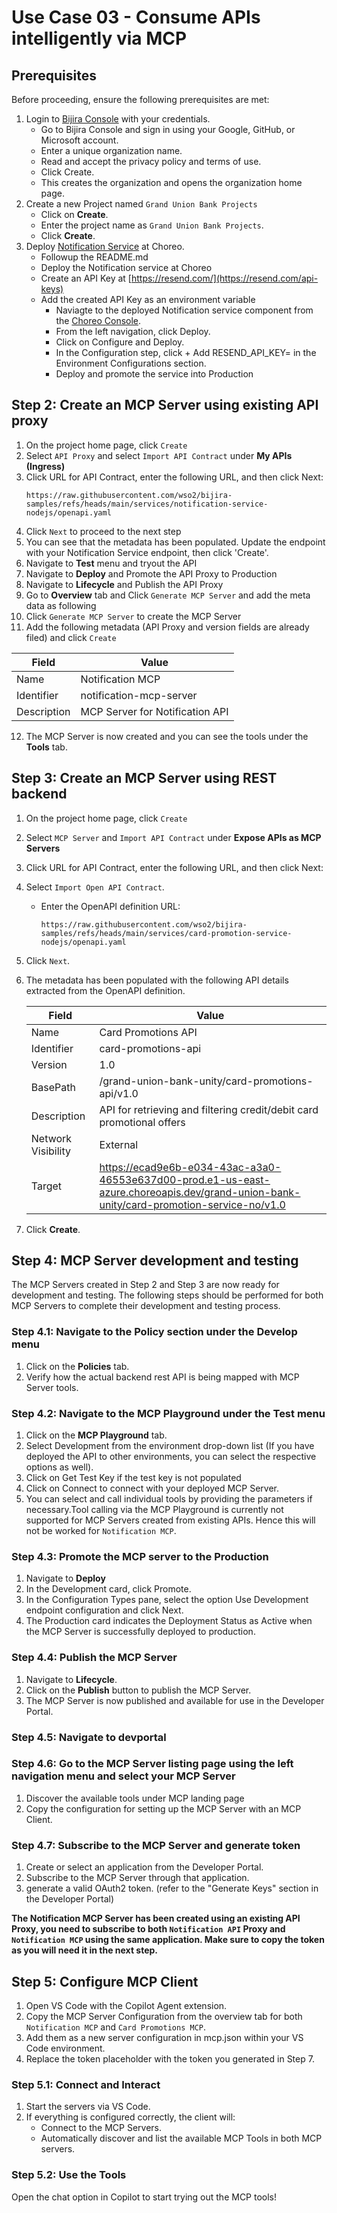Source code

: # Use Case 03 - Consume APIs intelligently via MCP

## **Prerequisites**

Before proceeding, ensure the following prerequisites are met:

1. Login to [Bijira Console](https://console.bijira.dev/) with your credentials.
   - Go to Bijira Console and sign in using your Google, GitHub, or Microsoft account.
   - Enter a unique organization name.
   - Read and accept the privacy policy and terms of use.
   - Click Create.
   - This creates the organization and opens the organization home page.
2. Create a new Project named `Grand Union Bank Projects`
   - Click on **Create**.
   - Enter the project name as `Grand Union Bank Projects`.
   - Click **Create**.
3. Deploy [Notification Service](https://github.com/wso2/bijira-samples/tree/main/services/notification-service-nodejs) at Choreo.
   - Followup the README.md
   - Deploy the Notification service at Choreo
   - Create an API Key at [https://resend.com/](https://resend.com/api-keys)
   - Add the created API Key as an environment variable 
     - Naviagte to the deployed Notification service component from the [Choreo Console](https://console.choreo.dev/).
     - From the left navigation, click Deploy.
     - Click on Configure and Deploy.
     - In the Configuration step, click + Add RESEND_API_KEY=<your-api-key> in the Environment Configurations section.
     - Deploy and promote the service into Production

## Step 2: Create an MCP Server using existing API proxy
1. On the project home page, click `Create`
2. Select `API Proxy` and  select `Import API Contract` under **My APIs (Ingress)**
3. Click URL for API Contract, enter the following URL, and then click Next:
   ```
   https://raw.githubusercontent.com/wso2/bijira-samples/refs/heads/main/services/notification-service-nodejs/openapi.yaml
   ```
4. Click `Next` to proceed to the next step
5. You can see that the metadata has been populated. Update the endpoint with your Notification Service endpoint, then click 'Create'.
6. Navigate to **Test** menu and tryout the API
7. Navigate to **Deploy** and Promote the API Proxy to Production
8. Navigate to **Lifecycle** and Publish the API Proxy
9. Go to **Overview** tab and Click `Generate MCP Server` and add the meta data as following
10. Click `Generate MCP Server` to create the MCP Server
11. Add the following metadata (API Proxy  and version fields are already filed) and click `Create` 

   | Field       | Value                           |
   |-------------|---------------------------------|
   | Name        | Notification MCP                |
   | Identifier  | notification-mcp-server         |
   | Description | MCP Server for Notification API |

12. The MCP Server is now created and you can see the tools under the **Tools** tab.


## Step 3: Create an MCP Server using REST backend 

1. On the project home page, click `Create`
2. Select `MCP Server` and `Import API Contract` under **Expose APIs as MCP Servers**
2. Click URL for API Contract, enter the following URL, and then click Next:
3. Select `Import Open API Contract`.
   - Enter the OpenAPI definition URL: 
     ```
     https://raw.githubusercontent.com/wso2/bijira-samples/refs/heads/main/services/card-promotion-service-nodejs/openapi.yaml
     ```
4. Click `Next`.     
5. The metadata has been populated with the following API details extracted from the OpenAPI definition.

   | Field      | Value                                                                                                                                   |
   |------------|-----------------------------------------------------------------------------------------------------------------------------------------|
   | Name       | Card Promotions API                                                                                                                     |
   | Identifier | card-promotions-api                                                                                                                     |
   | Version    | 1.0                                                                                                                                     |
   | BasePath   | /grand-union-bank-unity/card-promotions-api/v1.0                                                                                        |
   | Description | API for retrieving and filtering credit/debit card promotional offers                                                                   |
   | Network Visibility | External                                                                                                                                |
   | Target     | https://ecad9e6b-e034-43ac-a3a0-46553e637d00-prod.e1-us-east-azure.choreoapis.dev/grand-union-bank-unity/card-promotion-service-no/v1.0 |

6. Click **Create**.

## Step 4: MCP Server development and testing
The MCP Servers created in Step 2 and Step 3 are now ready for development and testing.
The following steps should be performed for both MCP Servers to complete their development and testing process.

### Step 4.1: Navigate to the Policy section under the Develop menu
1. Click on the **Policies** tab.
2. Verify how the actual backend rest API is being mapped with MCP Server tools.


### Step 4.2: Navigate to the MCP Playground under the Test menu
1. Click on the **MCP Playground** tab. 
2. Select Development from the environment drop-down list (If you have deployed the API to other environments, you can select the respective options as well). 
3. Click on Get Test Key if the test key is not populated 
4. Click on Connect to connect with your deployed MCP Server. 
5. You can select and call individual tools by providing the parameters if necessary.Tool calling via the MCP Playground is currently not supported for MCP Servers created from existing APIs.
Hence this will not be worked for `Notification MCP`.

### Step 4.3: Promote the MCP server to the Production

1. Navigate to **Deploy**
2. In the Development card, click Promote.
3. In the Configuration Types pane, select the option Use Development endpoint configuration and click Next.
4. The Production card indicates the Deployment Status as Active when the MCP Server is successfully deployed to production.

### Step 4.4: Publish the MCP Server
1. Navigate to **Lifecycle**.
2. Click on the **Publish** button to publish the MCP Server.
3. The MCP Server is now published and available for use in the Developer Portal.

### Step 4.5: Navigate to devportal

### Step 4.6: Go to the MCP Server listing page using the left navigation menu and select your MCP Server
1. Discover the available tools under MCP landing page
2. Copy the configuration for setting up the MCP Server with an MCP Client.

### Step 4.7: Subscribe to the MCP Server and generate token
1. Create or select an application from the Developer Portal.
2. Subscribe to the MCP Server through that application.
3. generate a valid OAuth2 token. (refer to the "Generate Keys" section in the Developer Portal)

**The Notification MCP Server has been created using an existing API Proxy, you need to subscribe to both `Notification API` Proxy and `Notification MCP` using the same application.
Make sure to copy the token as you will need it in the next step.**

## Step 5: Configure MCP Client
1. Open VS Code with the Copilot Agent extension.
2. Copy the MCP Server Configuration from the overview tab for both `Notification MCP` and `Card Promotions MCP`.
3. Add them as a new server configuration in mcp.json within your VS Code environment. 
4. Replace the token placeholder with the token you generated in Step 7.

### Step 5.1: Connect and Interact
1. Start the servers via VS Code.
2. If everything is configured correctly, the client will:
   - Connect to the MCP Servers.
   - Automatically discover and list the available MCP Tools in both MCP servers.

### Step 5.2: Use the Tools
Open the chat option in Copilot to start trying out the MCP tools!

= = = = =

Task brief ▸
Each record above needs to be transcribed word for word, with its pictures omitted.

Solution to the exercise ▸
Source code

: # Use Case 03 - Consume APIs intelligently via MCP

## **Prerequisites**

Before proceeding, ensure the following prerequisites are met:

1. Login to [Bijira Console](https://console.bijira.dev/) with your credentials.
   - Go to Bijira Console and sign in using your Google, GitHub, or Microsoft account.
   - Enter a unique organization name.
   - Read and accept the privacy policy and terms of use.
   - Click Create.
   - This creates the organization and opens the organization home page.
2. Create a new Project named `Grand Union Bank Projects`
   - Click on **Create**.
   - Enter the project name as `Grand Union Bank Projects`.
   - Click **Create**.
3. Deploy [Notification Service](https://github.com/wso2/bijira-samples/tree/main/services/notification-service-nodejs) at Choreo.
   - Followup the README.md
   - Deploy the Notification service at Choreo
   - Create an API Key at [https://resend.com/](https://resend.com/api-keys)
   - Add the created API Key as an environment variable 
     - Naviagte to the deployed Notification service component from the [Choreo Console](https://console.choreo.dev/).
     - From the left navigation, click Deploy.
     - Click on Configure and Deploy.
     - In the Configuration step, click + Add RESEND_API_KEY=<your-api-key> in the Environment Configurations section.
     - Deploy and promote the service into Production

## Step 2: Create an MCP Server using existing API proxy
1. On the project home page, click `Create`
2. Select `API Proxy` and  select `Import API Contract` under **My APIs (Ingress)**
3. Click URL for API Contract, enter the following URL, and then click Next:
   ```
   https://raw.githubusercontent.com/wso2/bijira-samples/refs/heads/main/services/notification-service-nodejs/openapi.yaml
   ```
4. Click `Next` to proceed to the next step
5. You can see that the metadata has been populated. Update the endpoint with your Notification Service endpoint, then click 'Create'.
6. Navigate to **Test** menu and tryout the API
7. Navigate to **Deploy** and Promote the API Proxy to Production
8. Navigate to **Lifecycle** and Publish the API Proxy
9. Go to **Overview** tab and Click `Generate MCP Server` and add the meta data as following
10. Click `Generate MCP Server` to create the MCP Server
11. Add the following metadata (API Proxy  and version fields are already filed) and click `Create` 

   | Field       | Value                           |
   |-------------|---------------------------------|
   | Name        | Notification MCP                |
   | Identifier  | notification-mcp-server         |
   | Description | MCP Server for Notification API |

12. The MCP Server is now created and you can see the tools under the **Tools** tab.


## Step 3: Create an MCP Server using REST backend 

1. On the project home page, click `Create`
2. Select `MCP Server` and `Import API Contract` under **Expose APIs as MCP Servers**
2. Click URL for API Contract, enter the following URL, and then click Next:
3. Select `Import Open API Contract`.
   - Enter the OpenAPI definition URL: 
     ```
     https://raw.githubusercontent.com/wso2/bijira-samples/refs/heads/main/services/card-promotion-service-nodejs/openapi.yaml
     ```
4. Click `Next`.     
5. The metadata has been populated with the following API details extracted from the OpenAPI definition.

   | Field      | Value                                                                                                                                   |
   |------------|-----------------------------------------------------------------------------------------------------------------------------------------|
   | Name       | Card Promotions API                                                                                                                     |
   | Identifier | card-promotions-api                                                                                                                     |
   | Version    | 1.0                                                                                                                                     |
   | BasePath   | /grand-union-bank-unity/card-promotions-api/v1.0                                                                                        |
   | Description | API for retrieving and filtering credit/debit card promotional offers                                                                   |
   | Network Visibility | External                                                                                                                                |
   | Target     | https://ecad9e6b-e034-43ac-a3a0-46553e637d00-prod.e1-us-east-azure.choreoapis.dev/grand-union-bank-unity/card-promotion-service-no/v1.0 |

6. Click **Create**.

## Step 4: MCP Server development and testing
The MCP Servers created in Step 2 and Step 3 are now ready for development and testing.
The following steps should be performed for both MCP Servers to complete their development and testing process.

### Step 4.1: Navigate to the Policy section under the Develop menu
1. Click on the **Policies** tab.
2. Verify how the actual backend rest API is being mapped with MCP Server tools.


### Step 4.2: Navigate to the MCP Playground under the Test menu
1. Click on the **MCP Playground** tab. 
2. Select Development from the environment drop-down list (If you have deployed the API to other environments, you can select the respective options as well). 
3. Click on Get Test Key if the test key is not populated 
4. Click on Connect to connect with your deployed MCP Server. 
5. You can select and call individual tools by providing the parameters if necessary.Tool calling via the MCP Playground is currently not supported for MCP Servers created from existing APIs.
Hence this will not be worked for `Notification MCP`.

### Step 4.3: Promote the MCP server to the Production

1. Navigate to **Deploy**
2. In the Development card, click Promote.
3. In the Configuration Types pane, select the option Use Development endpoint configuration and click Next.
4. The Production card indicates the Deployment Status as Active when the MCP Server is successfully deployed to production.

### Step 4.4: Publish the MCP Server
1. Navigate to **Lifecycle**.
2. Click on the **Publish** button to publish the MCP Server.
3. The MCP Server is now published and available for use in the Developer Portal.

### Step 4.5: Navigate to devportal

### Step 4.6: Go to the MCP Server listing page using the left navigation menu and select your MCP Server
1. Discover the available tools under MCP landing page
2. Copy the configuration for setting up the MCP Server with an MCP Client.

### Step 4.7: Subscribe to the MCP Server and generate token
1. Create or select an application from the Developer Portal.
2. Subscribe to the MCP Server through that application.
3. generate a valid OAuth2 token. (refer to the "Generate Keys" section in the Developer Portal)

**The Notification MCP Server has been created using an existing API Proxy, you need to subscribe to both `Notification API` Proxy and `Notification MCP` using the same application.
Make sure to copy the token as you will need it in the next step.**

## Step 5: Configure MCP Client
1. Open VS Code with the Copilot Agent extension.
2. Copy the MCP Server Configuration from the overview tab for both `Notification MCP` and `Card Promotions MCP`.
3. Add them as a new server configuration in mcp.json within your VS Code environment. 
4. Replace the token placeholder with the token you generated in Step 7.

### Step 5.1: Connect and Interact
1. Start the servers via VS Code.
2. If everything is configured correctly, the client will:
   - Connect to the MCP Servers.
   - Automatically discover and list the available MCP Tools in both MCP servers.

### Step 5.2: Use the Tools
Open the chat option in Copilot to start trying out the MCP tools!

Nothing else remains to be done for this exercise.